WHAT YOU HAVE TO DO: Copy every line from the records below that holds the word "allowed".

WORKING DATA:
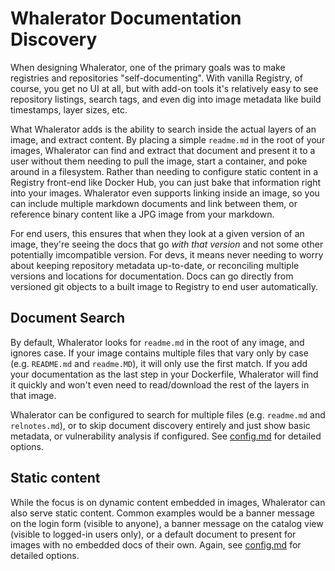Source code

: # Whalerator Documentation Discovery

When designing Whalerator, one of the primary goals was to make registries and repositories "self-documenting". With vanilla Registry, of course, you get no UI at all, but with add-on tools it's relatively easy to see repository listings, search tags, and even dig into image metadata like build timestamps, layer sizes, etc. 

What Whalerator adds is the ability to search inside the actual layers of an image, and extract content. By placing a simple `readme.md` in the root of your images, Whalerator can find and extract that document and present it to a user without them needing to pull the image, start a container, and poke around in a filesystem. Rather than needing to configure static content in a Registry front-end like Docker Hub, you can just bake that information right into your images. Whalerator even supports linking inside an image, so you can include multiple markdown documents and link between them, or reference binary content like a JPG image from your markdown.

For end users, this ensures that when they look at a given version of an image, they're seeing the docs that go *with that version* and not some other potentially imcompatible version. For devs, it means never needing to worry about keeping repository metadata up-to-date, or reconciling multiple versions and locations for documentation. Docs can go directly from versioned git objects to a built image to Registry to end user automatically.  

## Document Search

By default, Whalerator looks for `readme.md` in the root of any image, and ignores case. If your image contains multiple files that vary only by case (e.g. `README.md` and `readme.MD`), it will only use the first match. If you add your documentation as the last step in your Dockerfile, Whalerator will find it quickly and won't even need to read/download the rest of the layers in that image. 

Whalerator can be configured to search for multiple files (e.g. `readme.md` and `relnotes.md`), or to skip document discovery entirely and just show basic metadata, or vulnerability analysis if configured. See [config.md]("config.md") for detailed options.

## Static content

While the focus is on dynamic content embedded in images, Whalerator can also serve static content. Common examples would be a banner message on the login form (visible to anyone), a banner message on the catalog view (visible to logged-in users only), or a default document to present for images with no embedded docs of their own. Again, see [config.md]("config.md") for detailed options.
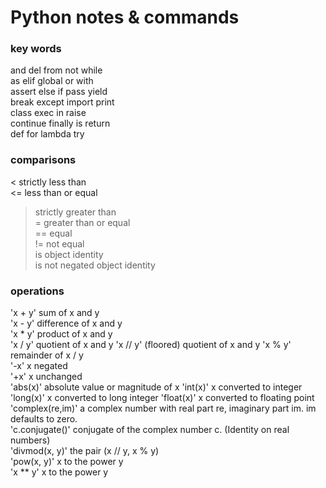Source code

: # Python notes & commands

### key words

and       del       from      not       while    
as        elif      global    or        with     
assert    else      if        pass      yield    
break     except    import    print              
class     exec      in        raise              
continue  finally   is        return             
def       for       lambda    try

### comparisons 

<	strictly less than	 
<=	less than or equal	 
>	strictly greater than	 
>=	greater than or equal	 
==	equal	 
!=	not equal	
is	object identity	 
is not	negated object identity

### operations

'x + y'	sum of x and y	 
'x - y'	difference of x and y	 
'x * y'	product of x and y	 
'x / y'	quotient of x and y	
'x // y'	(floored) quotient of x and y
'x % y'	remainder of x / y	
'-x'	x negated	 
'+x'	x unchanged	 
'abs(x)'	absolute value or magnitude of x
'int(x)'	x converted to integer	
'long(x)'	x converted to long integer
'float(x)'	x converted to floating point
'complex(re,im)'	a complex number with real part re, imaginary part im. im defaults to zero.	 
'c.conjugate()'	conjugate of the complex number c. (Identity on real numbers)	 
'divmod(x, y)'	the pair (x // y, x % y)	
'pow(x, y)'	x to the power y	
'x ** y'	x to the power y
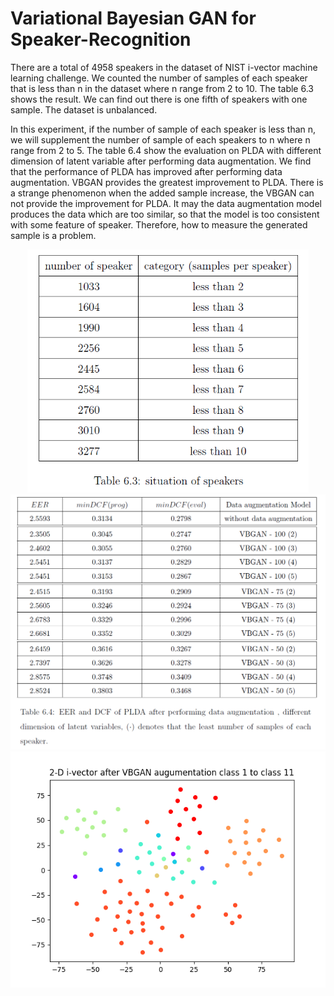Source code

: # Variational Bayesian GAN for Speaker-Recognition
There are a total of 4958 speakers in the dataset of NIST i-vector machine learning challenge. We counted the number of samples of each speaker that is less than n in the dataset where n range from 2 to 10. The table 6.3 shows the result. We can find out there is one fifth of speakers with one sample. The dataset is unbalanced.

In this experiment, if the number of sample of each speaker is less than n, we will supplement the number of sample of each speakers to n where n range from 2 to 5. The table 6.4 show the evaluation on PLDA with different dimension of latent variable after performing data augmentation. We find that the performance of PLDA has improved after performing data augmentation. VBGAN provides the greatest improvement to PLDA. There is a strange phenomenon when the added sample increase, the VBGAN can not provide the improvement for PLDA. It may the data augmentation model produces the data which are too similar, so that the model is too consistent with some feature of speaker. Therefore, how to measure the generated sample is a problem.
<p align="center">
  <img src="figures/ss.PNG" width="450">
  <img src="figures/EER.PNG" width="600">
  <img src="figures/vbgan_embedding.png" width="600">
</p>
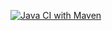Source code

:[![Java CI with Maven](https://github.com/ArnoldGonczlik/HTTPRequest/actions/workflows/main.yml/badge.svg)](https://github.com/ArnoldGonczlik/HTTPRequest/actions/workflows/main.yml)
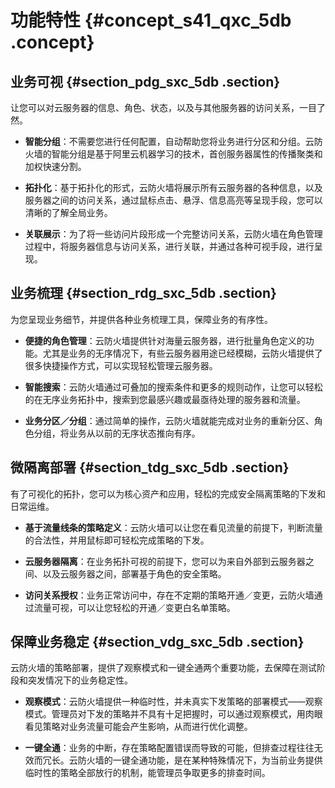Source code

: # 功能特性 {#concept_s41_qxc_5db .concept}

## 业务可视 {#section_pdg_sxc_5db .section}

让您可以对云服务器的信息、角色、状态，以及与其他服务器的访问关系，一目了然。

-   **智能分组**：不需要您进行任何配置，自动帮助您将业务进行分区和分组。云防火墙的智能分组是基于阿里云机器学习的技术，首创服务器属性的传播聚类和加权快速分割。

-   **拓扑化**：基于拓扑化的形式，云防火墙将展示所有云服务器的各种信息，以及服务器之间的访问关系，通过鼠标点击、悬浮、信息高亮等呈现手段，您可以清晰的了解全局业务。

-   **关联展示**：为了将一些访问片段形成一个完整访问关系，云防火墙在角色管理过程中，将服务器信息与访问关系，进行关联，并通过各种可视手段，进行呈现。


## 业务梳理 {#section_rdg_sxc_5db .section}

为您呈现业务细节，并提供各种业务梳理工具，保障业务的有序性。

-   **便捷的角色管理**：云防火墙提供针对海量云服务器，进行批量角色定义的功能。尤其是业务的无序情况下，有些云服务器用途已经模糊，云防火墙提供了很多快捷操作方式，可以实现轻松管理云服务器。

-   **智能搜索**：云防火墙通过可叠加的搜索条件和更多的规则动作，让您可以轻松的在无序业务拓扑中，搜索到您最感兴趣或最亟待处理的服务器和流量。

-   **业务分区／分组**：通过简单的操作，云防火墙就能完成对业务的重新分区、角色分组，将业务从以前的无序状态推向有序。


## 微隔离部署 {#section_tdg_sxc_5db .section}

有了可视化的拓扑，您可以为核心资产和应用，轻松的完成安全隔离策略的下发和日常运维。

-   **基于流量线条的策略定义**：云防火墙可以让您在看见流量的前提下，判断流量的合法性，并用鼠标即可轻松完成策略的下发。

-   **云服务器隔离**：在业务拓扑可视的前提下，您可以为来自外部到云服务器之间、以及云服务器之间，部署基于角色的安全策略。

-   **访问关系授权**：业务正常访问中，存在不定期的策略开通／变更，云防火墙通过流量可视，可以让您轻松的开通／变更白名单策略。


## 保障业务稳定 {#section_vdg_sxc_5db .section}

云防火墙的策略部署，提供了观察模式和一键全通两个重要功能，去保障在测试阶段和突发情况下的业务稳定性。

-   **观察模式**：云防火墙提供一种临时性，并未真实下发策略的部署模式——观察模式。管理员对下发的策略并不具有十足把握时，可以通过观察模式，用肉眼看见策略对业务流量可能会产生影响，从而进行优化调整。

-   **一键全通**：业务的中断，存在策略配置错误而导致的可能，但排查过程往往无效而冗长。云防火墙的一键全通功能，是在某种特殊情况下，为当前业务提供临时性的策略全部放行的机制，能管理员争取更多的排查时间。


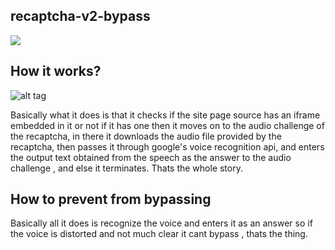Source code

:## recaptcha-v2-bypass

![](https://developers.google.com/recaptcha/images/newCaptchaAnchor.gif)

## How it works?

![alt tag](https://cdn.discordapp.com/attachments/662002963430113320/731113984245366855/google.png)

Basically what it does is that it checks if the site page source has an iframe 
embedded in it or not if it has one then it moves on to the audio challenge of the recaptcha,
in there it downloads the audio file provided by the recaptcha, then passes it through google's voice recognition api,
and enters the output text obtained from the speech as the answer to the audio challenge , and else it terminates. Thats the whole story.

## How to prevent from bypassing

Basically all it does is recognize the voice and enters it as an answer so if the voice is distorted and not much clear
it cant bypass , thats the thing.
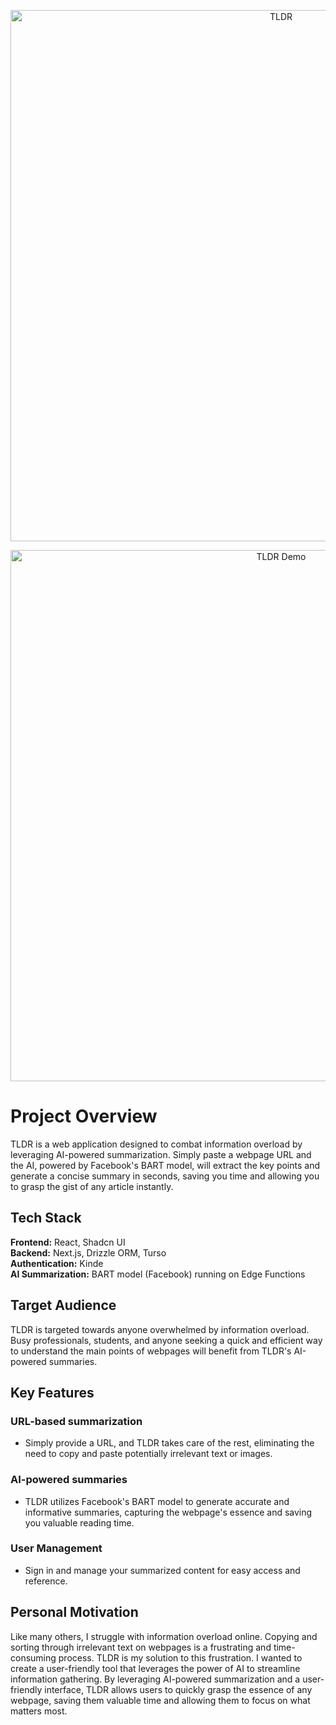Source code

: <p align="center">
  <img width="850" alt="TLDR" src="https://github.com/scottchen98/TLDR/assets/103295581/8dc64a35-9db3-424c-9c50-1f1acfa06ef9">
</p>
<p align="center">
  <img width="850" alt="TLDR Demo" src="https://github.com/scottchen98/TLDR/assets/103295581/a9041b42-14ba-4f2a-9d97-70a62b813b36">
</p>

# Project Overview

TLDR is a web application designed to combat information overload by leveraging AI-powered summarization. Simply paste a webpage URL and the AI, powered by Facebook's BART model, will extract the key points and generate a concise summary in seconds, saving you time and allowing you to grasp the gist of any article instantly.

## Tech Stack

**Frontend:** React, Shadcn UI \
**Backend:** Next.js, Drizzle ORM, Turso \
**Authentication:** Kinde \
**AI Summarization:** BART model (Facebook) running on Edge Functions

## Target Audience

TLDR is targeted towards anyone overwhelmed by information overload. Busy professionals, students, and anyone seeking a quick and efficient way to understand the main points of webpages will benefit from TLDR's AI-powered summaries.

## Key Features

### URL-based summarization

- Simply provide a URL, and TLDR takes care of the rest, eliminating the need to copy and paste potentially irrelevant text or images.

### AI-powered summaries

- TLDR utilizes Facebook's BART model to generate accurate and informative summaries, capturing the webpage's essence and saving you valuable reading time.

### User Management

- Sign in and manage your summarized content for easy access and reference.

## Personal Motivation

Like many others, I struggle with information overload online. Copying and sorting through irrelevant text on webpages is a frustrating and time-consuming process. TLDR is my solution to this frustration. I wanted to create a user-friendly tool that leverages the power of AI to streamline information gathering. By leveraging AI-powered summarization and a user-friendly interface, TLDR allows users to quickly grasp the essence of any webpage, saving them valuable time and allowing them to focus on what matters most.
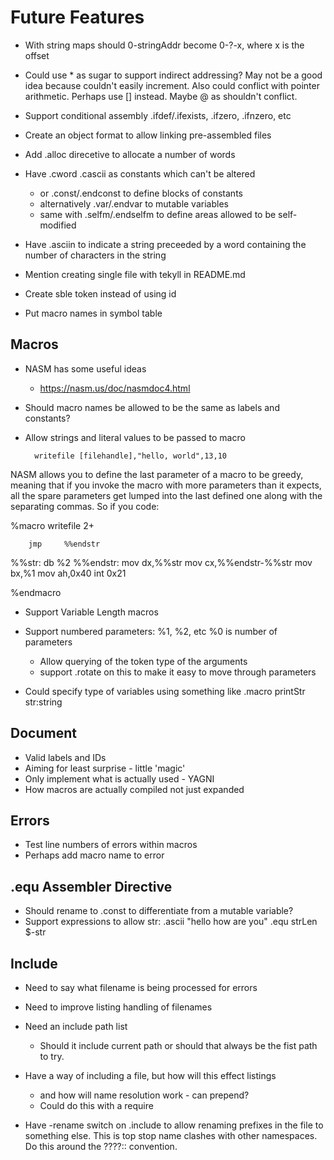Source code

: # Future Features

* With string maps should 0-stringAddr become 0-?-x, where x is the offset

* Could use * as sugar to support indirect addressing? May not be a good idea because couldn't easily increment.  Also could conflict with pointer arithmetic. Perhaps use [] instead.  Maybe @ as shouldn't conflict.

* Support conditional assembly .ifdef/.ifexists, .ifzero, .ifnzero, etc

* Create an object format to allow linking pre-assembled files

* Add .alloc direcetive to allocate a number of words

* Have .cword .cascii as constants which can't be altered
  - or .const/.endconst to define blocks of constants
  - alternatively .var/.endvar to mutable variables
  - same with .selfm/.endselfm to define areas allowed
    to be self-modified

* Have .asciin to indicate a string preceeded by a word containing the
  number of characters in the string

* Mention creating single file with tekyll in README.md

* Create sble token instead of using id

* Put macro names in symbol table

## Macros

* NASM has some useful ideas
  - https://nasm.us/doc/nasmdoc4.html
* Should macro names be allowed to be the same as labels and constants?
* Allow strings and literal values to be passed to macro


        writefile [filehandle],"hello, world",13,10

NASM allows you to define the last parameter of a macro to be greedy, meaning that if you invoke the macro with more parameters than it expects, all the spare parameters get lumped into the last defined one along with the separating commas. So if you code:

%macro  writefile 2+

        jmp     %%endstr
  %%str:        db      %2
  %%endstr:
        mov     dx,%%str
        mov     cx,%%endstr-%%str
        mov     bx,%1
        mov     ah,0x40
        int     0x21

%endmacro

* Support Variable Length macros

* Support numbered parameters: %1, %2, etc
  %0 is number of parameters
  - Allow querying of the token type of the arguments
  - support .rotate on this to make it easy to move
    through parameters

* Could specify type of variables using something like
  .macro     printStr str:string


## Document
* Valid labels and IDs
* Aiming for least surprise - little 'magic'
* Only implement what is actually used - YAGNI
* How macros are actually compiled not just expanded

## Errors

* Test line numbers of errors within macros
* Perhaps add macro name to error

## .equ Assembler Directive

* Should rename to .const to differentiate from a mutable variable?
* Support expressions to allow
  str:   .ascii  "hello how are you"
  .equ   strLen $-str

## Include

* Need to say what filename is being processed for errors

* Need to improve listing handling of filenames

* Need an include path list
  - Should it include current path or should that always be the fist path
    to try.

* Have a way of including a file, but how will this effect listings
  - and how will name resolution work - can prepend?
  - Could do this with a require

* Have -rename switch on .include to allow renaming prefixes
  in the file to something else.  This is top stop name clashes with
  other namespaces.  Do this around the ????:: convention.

WRITTEN REPLY:
  - same with .selfm/.endselfm to define areas allowed
* Should macro names be allowed to be the same as labels and constants?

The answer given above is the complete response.